The strength or weakness of an episodic series is its ability to keep the player interested in doing the same things in new situations after a significant break. Enabling the player to care about the characters is another important factor as well. These are things previous episodic Telltale games have stumbled at a bit. Sam & Max don’t exactly change, nor are we embroiled in their dramatic arcs. Marty and Doc seem to be fairly static characters as well who are on a mission specifically to prevent or reverse any change that might occur. But the characters in The Walking Dead are involved in a drama that pulls the player forward in a way that Sam & Max and Back to the Future never quite managed.
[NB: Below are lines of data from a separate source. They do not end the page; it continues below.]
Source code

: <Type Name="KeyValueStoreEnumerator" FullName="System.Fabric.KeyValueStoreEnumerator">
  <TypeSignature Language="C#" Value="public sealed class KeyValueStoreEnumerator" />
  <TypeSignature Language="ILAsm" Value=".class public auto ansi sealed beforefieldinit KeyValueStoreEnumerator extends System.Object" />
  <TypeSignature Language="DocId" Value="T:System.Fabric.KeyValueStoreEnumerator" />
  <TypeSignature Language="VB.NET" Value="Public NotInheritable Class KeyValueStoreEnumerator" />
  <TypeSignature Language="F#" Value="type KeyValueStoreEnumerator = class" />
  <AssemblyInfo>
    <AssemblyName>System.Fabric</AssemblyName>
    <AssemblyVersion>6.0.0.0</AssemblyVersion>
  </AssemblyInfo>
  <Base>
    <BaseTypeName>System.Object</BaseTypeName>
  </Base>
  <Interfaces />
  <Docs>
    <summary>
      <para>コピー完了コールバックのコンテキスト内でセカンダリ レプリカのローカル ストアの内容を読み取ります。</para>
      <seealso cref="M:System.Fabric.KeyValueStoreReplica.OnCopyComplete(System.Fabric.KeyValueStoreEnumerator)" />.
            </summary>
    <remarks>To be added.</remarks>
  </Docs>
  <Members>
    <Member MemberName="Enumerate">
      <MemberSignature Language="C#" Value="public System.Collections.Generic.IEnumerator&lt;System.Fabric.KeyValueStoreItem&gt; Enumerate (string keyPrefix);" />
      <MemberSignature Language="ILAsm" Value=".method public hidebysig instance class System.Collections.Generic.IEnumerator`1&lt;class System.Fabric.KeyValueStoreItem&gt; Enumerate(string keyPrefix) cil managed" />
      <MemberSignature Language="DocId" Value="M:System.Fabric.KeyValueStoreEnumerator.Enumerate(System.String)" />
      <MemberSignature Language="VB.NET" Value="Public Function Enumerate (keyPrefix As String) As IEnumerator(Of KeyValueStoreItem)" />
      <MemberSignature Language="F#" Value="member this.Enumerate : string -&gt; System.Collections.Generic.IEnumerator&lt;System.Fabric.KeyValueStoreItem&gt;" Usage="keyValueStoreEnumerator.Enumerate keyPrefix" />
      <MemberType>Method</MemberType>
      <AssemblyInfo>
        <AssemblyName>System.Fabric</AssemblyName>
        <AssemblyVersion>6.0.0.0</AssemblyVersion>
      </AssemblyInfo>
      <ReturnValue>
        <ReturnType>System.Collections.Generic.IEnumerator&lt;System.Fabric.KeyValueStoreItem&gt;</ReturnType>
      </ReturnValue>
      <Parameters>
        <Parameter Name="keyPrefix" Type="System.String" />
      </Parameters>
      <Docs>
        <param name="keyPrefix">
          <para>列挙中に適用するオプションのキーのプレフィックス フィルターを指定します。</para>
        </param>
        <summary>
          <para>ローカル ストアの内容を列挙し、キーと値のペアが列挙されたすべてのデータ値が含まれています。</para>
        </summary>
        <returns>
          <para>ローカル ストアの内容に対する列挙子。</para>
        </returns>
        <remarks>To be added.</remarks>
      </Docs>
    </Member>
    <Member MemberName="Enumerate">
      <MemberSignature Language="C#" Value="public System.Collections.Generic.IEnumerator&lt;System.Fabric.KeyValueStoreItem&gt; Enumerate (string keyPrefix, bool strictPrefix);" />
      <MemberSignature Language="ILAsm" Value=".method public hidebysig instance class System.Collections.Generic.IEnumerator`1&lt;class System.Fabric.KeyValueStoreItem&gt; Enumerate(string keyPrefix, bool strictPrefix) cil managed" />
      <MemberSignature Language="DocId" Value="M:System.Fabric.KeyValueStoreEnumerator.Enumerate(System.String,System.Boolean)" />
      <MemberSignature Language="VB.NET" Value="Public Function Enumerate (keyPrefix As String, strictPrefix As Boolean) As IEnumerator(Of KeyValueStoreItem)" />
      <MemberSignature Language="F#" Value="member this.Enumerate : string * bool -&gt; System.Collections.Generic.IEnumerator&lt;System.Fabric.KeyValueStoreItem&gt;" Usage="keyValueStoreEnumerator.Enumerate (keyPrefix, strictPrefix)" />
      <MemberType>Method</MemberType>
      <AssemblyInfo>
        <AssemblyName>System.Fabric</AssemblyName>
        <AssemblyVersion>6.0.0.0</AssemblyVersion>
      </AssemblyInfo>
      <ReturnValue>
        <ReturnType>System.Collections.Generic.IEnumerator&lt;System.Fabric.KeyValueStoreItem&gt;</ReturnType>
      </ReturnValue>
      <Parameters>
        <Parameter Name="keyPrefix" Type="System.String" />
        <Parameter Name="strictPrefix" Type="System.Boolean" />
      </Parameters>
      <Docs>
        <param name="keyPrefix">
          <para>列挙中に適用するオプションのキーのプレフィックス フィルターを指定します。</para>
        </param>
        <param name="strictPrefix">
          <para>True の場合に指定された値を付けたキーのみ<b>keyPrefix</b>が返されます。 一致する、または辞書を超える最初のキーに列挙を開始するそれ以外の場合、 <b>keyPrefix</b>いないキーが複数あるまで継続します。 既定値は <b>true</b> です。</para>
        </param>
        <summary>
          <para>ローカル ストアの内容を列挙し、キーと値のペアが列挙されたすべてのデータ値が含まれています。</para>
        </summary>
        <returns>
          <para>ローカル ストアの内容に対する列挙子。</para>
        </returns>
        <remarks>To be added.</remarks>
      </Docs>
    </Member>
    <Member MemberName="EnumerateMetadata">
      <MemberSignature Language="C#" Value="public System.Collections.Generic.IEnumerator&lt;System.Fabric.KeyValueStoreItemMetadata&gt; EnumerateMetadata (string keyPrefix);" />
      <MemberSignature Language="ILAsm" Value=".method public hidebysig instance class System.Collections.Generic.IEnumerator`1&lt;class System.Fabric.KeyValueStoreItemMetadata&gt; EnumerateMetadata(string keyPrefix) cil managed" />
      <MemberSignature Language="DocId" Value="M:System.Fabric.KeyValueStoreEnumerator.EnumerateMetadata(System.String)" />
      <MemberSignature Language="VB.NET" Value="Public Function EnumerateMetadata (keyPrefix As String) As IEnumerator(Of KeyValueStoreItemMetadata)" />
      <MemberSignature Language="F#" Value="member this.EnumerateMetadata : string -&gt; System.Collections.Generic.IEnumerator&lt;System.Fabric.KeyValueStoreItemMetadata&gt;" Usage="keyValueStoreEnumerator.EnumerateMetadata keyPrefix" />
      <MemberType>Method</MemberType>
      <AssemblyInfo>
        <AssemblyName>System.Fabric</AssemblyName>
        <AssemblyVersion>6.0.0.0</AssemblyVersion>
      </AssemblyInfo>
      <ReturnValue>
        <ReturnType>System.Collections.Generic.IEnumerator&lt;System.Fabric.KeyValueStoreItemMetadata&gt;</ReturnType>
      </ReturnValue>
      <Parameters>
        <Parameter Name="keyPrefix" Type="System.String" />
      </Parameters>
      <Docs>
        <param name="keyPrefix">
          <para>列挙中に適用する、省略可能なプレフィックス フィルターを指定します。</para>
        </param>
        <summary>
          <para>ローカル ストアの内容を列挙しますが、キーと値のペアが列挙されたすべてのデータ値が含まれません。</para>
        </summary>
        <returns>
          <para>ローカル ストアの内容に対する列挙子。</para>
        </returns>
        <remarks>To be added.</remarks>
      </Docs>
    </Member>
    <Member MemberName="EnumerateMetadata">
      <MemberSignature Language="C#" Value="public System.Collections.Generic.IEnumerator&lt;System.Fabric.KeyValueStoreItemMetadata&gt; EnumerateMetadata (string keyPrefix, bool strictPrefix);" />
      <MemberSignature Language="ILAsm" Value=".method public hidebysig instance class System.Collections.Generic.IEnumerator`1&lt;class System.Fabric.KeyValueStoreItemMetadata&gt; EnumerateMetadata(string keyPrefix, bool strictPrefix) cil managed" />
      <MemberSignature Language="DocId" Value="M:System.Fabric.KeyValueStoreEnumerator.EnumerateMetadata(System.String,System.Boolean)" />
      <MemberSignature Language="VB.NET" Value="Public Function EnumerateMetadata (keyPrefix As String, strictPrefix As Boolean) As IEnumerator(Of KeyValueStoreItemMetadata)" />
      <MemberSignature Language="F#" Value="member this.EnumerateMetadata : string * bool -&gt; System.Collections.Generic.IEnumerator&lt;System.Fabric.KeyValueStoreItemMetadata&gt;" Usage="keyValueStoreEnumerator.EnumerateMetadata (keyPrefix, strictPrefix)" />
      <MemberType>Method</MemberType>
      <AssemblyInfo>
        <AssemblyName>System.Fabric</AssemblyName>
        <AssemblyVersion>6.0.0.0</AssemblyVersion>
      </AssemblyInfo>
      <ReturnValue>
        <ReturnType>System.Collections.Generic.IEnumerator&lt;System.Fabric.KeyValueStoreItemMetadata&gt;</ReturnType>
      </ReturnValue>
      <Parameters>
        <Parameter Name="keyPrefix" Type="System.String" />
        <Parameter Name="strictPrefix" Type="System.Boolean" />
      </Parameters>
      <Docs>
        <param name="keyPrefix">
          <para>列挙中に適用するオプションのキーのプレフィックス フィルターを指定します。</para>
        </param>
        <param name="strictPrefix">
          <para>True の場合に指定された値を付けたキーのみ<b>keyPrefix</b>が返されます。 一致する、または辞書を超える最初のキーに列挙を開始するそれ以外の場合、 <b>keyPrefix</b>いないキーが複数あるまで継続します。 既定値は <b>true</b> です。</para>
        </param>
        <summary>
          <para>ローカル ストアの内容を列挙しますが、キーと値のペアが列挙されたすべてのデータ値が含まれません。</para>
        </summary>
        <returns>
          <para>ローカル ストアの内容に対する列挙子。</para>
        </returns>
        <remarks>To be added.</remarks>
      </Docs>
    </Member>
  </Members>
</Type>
Platforms: PC (Version Played), PS3, Xbox 360,
Publisher: Telltale Games
Developer: Telltale Games
Genre: Hillbilly Stereotype Reinforcer
Release Date: June 27, 2012 (XBLA), June 29, 2012 (PC, PSN)
ESRB Rating: Mature
The second episode of the series, Starved For Help, opens with perhaps the worst writing that I’ve encountered in Telltale’s tenure (even going back to the Bone series). In a rather ham-fisted way, we are told that the characters we left in the previous episode, plus a new face, are hungry. Yep, they’re hungry, and that’s because they have no food. And that having no food, it’s led to them being hungry. Yep… they sure are hungry. Wouldn’t it be great to get some food?
Fortunately, this clumsy bit of exposition is passed by quickly for a horrifying encounter immediately after, which I failed because I was earnestly trying every option except the most brutal. There were some terrible consequences, and then my group made it back to the motel, which is where we left our ragtag band of hungry folk at the end of last episode.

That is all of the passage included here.